How to improve your online personal brand?What is personal branding? Nope not searing your name on your forearm so people can tell who you are. Well, tattooing could be a form of personal branding as well, really. But personal branding goes beyond the way you style your style to stick out of the crowd.

Personal Branding, in this digital age, is creating an online presence that distinguishes you with some quality or expertise, for the world.

So indeed, it does set you apart much like tattooing every inch of your body would. However, the distinction is the creation of an online presence that is uniquely associated with you, who you are, what you represent, and whatever you identify yourself to be.

In other words, how you want to market yourself, your career, or your personality, is your unique personal brand. This could be similar to professional brand building like entrepreneurs are known to do. However, personal branding can be done by anyone, with or without a commercial angle to the purpose.
 

Why is Personal Branding important?

Let’s begin with the most crucial – Employers. What you do online is no longer in a silo, sitting pretty all by itself and doing nothing for you.

If your social media updates are gaining you popularity among your friends, you can be assured that what you have for everyone to view in public can also have its impact on your career. Hopefully it will be able to boost your career instead of tanking it. And that is why the need to understand how you would want to have yourself represented online.

Studies have shown that, since 2006, the percentage of hiring managers who looked at social media profiles, of potential hires, have expanded from a mere 12% to a substantial 70% (and perhaps still growing as we speak).

They just don’t look for scandalous pictures where you clicked yourself kissing a donkey. They look for marginal to severe criminal behaviour.

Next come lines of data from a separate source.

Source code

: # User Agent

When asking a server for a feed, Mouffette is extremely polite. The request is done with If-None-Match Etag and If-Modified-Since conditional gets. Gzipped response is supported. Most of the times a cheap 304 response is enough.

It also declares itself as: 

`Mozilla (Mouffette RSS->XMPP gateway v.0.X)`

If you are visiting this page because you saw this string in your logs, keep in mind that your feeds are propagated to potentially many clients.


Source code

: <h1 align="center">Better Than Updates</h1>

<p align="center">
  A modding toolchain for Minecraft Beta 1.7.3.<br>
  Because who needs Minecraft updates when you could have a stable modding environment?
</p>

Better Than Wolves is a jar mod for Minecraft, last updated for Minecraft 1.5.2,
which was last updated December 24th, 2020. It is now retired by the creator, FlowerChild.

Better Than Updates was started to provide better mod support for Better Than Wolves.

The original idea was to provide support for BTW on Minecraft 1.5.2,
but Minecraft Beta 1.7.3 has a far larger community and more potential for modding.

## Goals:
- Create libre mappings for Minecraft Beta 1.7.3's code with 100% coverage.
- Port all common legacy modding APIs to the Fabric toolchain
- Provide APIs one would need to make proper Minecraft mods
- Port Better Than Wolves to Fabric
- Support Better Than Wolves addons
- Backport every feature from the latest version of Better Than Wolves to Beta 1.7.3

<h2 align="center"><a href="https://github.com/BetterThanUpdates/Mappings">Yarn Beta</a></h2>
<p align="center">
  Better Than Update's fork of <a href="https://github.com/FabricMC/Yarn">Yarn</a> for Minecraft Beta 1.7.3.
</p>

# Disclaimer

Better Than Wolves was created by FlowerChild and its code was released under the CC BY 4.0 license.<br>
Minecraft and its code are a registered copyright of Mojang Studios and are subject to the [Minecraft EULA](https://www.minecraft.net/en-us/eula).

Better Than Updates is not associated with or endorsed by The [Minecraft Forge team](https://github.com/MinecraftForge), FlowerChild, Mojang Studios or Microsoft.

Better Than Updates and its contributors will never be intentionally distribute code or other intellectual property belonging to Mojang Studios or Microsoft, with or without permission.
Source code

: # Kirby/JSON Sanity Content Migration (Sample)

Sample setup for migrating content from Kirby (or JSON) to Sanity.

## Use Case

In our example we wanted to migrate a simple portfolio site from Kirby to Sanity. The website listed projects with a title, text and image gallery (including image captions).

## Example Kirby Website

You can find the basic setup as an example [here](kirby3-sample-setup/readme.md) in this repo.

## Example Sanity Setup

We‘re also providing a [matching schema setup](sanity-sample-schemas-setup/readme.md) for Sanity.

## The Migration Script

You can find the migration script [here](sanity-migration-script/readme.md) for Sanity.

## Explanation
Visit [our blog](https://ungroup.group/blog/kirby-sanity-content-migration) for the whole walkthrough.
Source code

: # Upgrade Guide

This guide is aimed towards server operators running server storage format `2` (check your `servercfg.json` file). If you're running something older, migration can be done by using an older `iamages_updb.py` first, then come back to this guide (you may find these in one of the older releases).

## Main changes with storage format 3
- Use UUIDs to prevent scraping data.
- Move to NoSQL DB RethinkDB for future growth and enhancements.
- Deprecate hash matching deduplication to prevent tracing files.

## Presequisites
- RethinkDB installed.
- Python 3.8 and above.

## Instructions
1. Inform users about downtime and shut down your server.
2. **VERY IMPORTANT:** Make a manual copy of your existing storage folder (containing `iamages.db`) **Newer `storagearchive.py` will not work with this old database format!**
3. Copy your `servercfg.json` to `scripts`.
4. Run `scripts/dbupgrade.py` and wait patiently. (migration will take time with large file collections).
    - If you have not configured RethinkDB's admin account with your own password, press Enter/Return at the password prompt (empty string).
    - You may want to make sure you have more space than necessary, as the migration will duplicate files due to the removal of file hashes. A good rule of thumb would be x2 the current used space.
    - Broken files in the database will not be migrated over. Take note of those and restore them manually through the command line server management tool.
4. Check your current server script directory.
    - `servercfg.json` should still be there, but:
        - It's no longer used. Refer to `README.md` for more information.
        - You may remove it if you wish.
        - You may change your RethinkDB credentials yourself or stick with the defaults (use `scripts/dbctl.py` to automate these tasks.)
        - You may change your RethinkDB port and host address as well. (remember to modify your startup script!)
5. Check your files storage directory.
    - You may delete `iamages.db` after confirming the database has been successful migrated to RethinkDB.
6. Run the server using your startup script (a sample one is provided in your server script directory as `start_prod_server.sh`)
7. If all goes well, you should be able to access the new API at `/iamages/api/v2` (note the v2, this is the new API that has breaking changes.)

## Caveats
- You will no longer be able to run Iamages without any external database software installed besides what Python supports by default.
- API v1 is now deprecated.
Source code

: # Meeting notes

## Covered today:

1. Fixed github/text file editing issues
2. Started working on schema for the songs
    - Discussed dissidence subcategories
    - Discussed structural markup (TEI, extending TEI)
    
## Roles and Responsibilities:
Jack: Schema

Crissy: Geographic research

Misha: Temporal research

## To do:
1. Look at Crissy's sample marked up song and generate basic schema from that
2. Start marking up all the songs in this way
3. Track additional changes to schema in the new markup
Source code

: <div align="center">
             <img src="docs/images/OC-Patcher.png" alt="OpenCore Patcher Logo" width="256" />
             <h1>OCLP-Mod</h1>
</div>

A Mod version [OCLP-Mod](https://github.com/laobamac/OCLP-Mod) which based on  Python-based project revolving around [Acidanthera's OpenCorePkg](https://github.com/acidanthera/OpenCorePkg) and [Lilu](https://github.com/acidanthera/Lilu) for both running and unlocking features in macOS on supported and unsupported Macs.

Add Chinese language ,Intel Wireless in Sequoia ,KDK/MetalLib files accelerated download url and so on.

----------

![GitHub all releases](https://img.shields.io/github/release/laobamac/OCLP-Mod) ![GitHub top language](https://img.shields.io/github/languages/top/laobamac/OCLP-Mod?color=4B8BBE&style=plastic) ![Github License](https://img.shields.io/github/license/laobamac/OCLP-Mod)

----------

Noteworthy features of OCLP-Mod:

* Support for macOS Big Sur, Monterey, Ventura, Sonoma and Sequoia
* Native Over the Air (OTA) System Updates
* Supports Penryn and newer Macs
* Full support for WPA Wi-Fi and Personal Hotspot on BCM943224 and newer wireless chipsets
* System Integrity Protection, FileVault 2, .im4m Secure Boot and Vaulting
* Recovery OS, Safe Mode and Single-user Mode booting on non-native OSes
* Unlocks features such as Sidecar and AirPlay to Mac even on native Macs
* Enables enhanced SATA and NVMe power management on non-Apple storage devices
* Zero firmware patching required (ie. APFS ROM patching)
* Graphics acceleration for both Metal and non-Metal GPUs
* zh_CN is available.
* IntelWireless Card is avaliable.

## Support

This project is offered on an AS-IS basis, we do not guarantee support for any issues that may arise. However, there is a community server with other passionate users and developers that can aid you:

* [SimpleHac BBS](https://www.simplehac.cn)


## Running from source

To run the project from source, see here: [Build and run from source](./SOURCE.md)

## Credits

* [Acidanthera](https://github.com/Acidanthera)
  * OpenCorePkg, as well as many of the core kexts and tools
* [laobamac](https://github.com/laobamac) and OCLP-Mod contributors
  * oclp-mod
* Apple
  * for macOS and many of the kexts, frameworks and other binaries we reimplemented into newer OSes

They see if you fit into their corporate culture by being amiable, considerate, and rational, while certainly not being belligerent, inappropriate or discriminatory.

About 27% check to see if you fudged your qualifications in your resume, lied about your sick days, or have been deceptive in any sort of way (Source).

Here are some other numbers pertinent to employer supervision of your online presence.

  • Online information that supports candidate (potential hire) qualifications, are viewed by 61% employers
  • If the candidate has a professional online presence, viewed by 50%
  • What others have to say about the candidate is relied upon by 37% employers
  • And any other reason like criminal behaviour, offensive conduct, inappropriate posts, racial, sexist, or other discriminatory comments can dissuade 24% employers against hiring the candidate.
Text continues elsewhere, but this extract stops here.